Metropole Magazine

 
Today's Weather: Abuja NG: Partly Cloudy, Day 360|Night 260

            
19 Nov Written by  Kimberly Ward

Utako Market and I

One sunny Saturday afternoon, I decided to visit Utako Market, alone. No chaperons, no hangers-on, no friends: just me and the busy, bustling market. I wanted to familiarise myself with the place on my own terms without the subtitles of others to colour my perceptions: “You have to hold on tightly to your bag!” “Avoid the back end of the market!” “Pretend you’re not interested in an item and you’ll pay less for it.” All the received wisdom from those with experience formerly clouded my enjoyment, but today I was determined to feel the market’s vitality unabridged.
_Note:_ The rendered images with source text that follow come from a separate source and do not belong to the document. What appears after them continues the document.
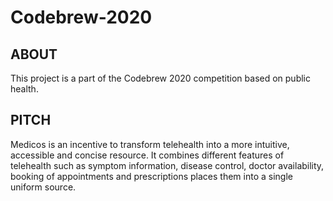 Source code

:# Codebrew-2020
## ABOUT

This project is a part of the Codebrew 2020 competition based on public health.

## PITCH 

Medicos is an incentive to transform telehealth into a more intuitive, accessible and concise resource. It combines different features of telehealth such as symptom information, disease control, doctor availability, booking of appointments and prescriptions places them into a single uniform source.


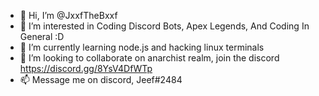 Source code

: - 👋 Hi, I’m @JxxfTheBxxf
- 👀 I’m interested in Coding Discord Bots, Apex Legends, And Coding In General :D
- 🌱 I’m currently learning node.js and hacking linux terminals
- 💞️ I’m looking to collaborate on anarchist realm, join the discord https://discord.gg/8YsV4DfWTp
- 📫 Message me on discord, Jeef#2484

<!---
JxxfTheBxxf/JxxfTheBxxf is a ✨ special ✨ repository because its `README.md` (this file) appears on your GitHub profile.
You can click the Preview link to take a look at your changes.
--->
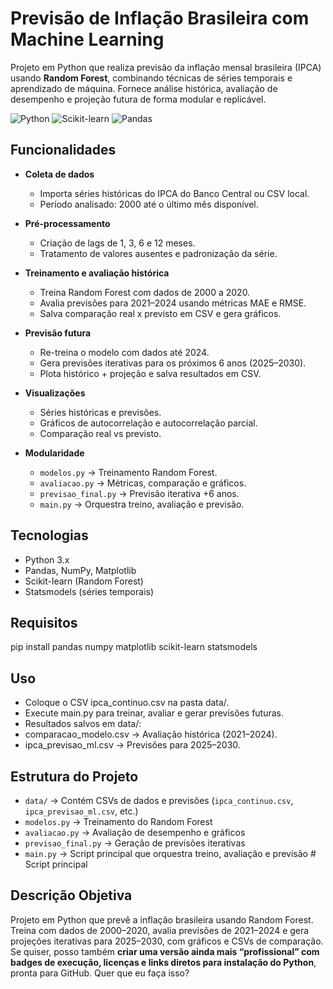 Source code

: # Previsão de Inflação Brasileira com Machine Learning

Projeto em Python que realiza previsão da inflação mensal brasileira (IPCA) usando **Random Forest**, combinando técnicas de séries temporais e aprendizado de máquina. Fornece análise histórica, avaliação de desempenho e projeção futura de forma modular e replicável.

![Python](https://img.shields.io/badge/Python-3.x-blue)
![Scikit-learn](https://img.shields.io/badge/Scikit--learn-RandomForest-green)
![Pandas](https://img.shields.io/badge/Pandas-Data%20Processing-orange)

## Funcionalidades

- **Coleta de dados**  
  - Importa séries históricas do IPCA do Banco Central ou CSV local.  
  - Período analisado: 2000 até o último mês disponível.

- **Pré-processamento**  
  - Criação de lags de 1, 3, 6 e 12 meses.  
  - Tratamento de valores ausentes e padronização da série.

- **Treinamento e avaliação histórica**  
  - Treina Random Forest com dados de 2000 a 2020.  
  - Avalia previsões para 2021–2024 usando métricas MAE e RMSE.  
  - Salva comparação real x previsto em CSV e gera gráficos.

- **Previsão futura**  
  - Re-treina o modelo com dados até 2024.  
  - Gera previsões iterativas para os próximos 6 anos (2025–2030).  
  - Plota histórico + projeção e salva resultados em CSV.

- **Visualizações**  
  - Séries históricas e previsões.  
  - Gráficos de autocorrelação e autocorrelação parcial.  
  - Comparação real vs previsto.

- **Modularidade**  
  - `modelos.py` → Treinamento Random Forest.  
  - `avaliacao.py` → Métricas, comparação e gráficos.  
  - `previsao_final.py` → Previsão iterativa +6 anos.  
  - `main.py` → Orquestra treino, avaliação e previsão.

## Tecnologias

- Python 3.x  
- Pandas, NumPy, Matplotlib  
- Scikit-learn (Random Forest)  
- Statsmodels (séries temporais)

## Requisitos
pip install pandas numpy matplotlib scikit-learn statsmodels


## Uso
- Coloque o CSV ipca_continuo.csv na pasta data/.
- Execute main.py para treinar, avaliar e gerar previsões futuras.
- Resultados salvos em data/:
- comparacao_modelo.csv → Avaliação histórica (2021–2024).
- ipca_previsao_ml.csv → Previsões para 2025–2030.

## Estrutura do Projeto
- `data/` → Contém CSVs de dados e previsões (`ipca_continuo.csv`, `ipca_previsao_ml.csv`, etc.)
- `modelos.py` → Treinamento do Random Forest
- `avaliacao.py` → Avaliação de desempenho e gráficos
- `previsao_final.py` → Geração de previsões iterativas
- `main.py` → Script principal que orquestra treino, avaliação e previsão                 # Script principal


## Descrição Objetiva

Projeto em Python que prevê a inflação brasileira usando Random Forest. Treina com dados de 2000–2020, avalia previsões de 2021–2024 e gera projeções iterativas para 2025–2030, com gráficos e CSVs de comparação.
Se quiser, posso também **criar uma versão ainda mais “profissional” com badges de execução, licenças e links diretos para instalação do Python**, pronta para GitHub. Quer que eu faça isso?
So armed with comfortable flats, a secure handbag and an improved ability to haggle, I arrived at the sprawling collection of outlets filled with original, counterfeit, new and second-hand goods, taking my time to walk through the maze of merchandise.

Every turn led to a different community of heckling salesmen, chatting saleswomen and half-asleep traders who spring to life when they see you walk past and beckon you to come in. Groups of women gathered in front of one wall in varying stages of hair-dressing, one man had an open briefcase on top of a solitary cement block displaying all kinds of gold and silver jewellery, and wheelbarrow boys weaved through the dirt streets at full speed. Music from one shoe store-- filled with second-hand women’s footwear heaped on one side with sandals and ballet pumps hanging from pegs lining the entrance-- competed with music from a store two doors down where a chalk-white mannequin wearing a long denim skirt and long-sleeved blouse stood guard at the entrance.
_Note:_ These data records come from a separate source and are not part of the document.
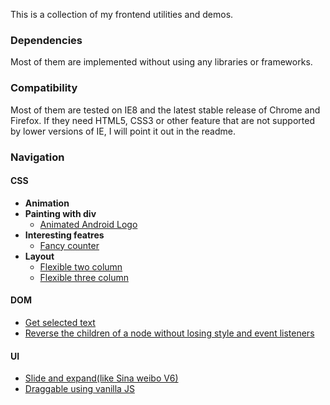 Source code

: This is a collection of my frontend utilities and demos.

### Dependencies

Most of them are implemented without using any libraries or frameworks.

### Compatibility

Most of them are tested on IE8 and the latest stable release of Chrome and Firefox. If they need HTML5, CSS3 or other feature that are not supported by lower versions of IE, I will point it out in the readme.

### Navigation

#### CSS

* **Animation**
* **Painting with div**
	* [Animated Android Logo](css/div-painting/div-animated-android)
* **Interesting featres**
	* [Fancy counter](css/interesting-features/fancy-counter)
* **Layout**
	* [Flexible two column](css/layout/two-or-three-flexible-column/two-column.html)
	* [Flexible three column](css/layout/two-or-three-flexible-column/three-column.html)


#### DOM
* [Get selected text](dom/get-selected-text)
* [Reverse the children of a node without losing style and event listeners](dom/reverse-chidren)

#### UI
* [Slide and expand(like Sina weibo V6)](ui/slide-and-expand)
* [Draggable using vanilla JS](ui/draggable) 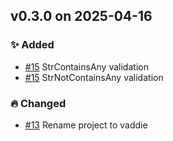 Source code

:## v0.3.0 on 2025-04-16

### ✨ Added

* [#15](https://github.com/miniscruff/vaddy/issues/15) StrContainsAny validation
* [#15](https://github.com/miniscruff/vaddy/issues/15) StrNotContainsAny validation

### 🔥 Changed

* [#13](https://github.com/miniscruff/vaddy/issues/13) Rename project to vaddie
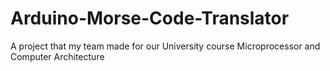 # Arduino-Morse-Code-Translator
A project that my team made for our University course Microprocessor and Computer Architecture
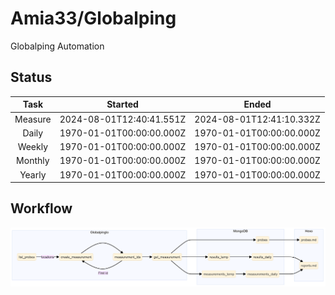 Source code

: # Amia33/Globalping

Globalping Automation

## Status

|  Task   |         Started          |          Ended           |
| :-----: | :----------------------: | :----------------------: |
| Measure | 2024-08-01T12:40:41.551Z | 2024-08-01T12:41:10.332Z |
|  Daily  | 1970-01-01T00:00:00.000Z | 1970-01-01T00:00:00.000Z |
| Weekly  | 1970-01-01T00:00:00.000Z | 1970-01-01T00:00:00.000Z |
| Monthly | 1970-01-01T00:00:00.000Z | 1970-01-01T00:00:00.000Z |
| Yearly  | 1970-01-01T00:00:00.000Z | 1970-01-01T00:00:00.000Z |

## Workflow

![Flowchart](results/source/flowchart.png)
I parted a cascade of hanging dresses to walk into a store where the small but mighty overhead fan cooled me from the heat of outside. In the shop opposite, a man sat in front of a sewing machine, pumping away on the foot-pedals with a cloth draped over his right shoulder, and near him a teenage girl sat staring blankly at passers-by.

Traders young and old called out to me: “Sister, I have fine dresses!” “My Dear, come and see now!” “Madam, wetin you dey find?” I smiled demurely at all. I bought mascara from an old gentleman whose morose face broke into a happy smile when I offered him N200 instead of the N400 he asked for, telling him it was fair. “It may be fair but it is not good!” he laughed.
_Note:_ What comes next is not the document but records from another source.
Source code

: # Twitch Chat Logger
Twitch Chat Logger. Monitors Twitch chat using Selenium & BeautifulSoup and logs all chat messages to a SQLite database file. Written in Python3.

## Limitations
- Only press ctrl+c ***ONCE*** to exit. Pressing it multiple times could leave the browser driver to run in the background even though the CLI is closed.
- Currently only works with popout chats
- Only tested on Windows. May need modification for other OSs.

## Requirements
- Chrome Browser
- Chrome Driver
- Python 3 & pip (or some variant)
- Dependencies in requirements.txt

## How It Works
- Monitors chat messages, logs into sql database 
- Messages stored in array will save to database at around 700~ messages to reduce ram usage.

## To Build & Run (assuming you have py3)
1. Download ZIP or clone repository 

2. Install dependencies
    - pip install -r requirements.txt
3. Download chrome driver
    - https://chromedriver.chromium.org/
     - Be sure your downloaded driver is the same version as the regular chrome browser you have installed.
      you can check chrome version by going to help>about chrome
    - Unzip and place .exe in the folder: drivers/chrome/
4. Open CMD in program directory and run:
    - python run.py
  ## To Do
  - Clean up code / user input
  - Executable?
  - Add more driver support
I bought a black blouse at another shop, where the young sales assistant was eager to serve and her mother even more so; the old dear kept bringing in a trouser, a skirt, a blouse, to show me, telling me to “see this one, it will fit you.” Her other daughter-- whose natural hair was combed out long and full and free, ready to be harnessed back again into a prison of plaits-- chastised her: “Mama it’s OK now!” She thought she did it secretly but I saw, and smiled to myself.

In the end I spent N10, 000 on five items, an amount that would barely get me a pair of shoes at a boutique. And the service is better at the market too; you can laugh and argue and haggle animatedly with the traders and feel you’ve connected with a human being on a personal level. They appreciate your custom here, and many traders give out colourful business cards and tell you to “ask for Chucks” when you return.
Here grown men put shoes unto your feet, and one even went to check other stores for the style of shoes I wanted whilst I waited, seated on a chair he had dusted with his handkerchief: Personalised Service. The market is a more enriching form of shopping than the sterilised, forced formality of malls. Here the traders are like family members looking out for one another: “I no get am o, but abeg see my brother’s shop just there, he has fine, fine shoes. He’ll do dem for a good price for you.”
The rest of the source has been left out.